As you read in my New Year's post, one of my Revolutions is to run 3 5k's this year. I told Soldier that I didn't want to run one without him and he was pretty excited about racing with me. I found the race that would give me a chance to learn to run (I have exercise induced asthma so it had to be far enough away that I could train slowly) and would be after he got home from deployment. I have decided on the Midnight 5k in St. George, UT. I figure that midnight is a good time for my first race because then I won't be dying from heat and hating the choice I made to step out of my comfort zone. 

Well, some exciting news, tonight at family dinner with my in-laws I mentioned that we were going to do this race. My FIL (father-in-law) started asking some questions and then said that he wanted to run with us! I am so excited! This made me think about making it a huge family ordeal. So, I called my parents who agreed to race, my sister-in-law who said she'd race, a couple of my other sisters said they would as well, and I'm just waiting to hear back from one of my brothers-in-law. I think this will be such a blast! My, sweetheart, MIL got us a condo for a week so that we could take a little vacation the week after the race. Love her!

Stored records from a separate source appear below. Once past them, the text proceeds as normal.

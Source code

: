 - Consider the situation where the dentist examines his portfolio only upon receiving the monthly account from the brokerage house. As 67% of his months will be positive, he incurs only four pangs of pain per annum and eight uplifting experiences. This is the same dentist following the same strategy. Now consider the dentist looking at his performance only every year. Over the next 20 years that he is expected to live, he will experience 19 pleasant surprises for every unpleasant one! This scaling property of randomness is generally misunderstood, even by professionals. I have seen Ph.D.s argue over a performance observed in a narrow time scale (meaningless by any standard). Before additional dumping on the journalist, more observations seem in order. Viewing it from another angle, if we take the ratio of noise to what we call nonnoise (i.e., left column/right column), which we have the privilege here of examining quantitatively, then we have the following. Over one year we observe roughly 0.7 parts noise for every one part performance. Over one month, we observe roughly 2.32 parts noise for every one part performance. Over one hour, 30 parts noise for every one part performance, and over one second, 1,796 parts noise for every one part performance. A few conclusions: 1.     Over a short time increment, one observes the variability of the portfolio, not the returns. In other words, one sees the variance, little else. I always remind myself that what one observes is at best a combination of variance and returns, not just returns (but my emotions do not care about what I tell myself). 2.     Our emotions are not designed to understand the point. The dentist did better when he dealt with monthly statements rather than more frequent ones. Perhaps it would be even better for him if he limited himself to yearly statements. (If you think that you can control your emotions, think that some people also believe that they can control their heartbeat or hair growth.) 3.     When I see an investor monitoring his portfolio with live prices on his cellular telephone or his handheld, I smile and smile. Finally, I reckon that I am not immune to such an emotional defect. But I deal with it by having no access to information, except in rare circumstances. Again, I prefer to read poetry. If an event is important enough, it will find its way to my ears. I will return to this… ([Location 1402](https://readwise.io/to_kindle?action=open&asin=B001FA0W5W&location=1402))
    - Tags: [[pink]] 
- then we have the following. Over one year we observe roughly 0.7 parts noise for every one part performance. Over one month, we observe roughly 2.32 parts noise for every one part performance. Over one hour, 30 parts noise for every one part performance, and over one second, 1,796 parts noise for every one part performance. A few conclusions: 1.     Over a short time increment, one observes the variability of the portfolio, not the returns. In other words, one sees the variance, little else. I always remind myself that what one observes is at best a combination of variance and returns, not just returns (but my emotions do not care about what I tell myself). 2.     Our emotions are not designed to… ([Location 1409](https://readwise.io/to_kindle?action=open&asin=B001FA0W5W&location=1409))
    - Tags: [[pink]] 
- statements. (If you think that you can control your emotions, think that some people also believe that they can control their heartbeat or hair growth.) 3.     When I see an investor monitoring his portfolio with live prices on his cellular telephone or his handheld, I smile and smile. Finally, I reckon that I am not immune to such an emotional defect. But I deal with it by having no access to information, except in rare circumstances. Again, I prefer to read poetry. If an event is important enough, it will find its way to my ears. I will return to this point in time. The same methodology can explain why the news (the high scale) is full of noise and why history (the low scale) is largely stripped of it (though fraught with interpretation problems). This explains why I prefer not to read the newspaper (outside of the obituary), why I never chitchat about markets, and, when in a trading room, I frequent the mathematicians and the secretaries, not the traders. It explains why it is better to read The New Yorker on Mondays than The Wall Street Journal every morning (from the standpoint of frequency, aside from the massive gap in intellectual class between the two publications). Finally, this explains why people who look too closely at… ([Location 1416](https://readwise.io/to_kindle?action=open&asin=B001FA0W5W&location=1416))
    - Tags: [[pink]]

I HATE running with a passion that burns deep within my soul but I found this new app that is supposed to help you train in such a way that you learn to love it. I want to start Tuesday and use it Tuesday, Thursday, and Saturday. My last day on the program will be March 9th and then I can just keep up running 3x's a week. I can still do Crossfit twice/week as my crosstraining. Overkill? Possibly. Worth it? I sure hope so...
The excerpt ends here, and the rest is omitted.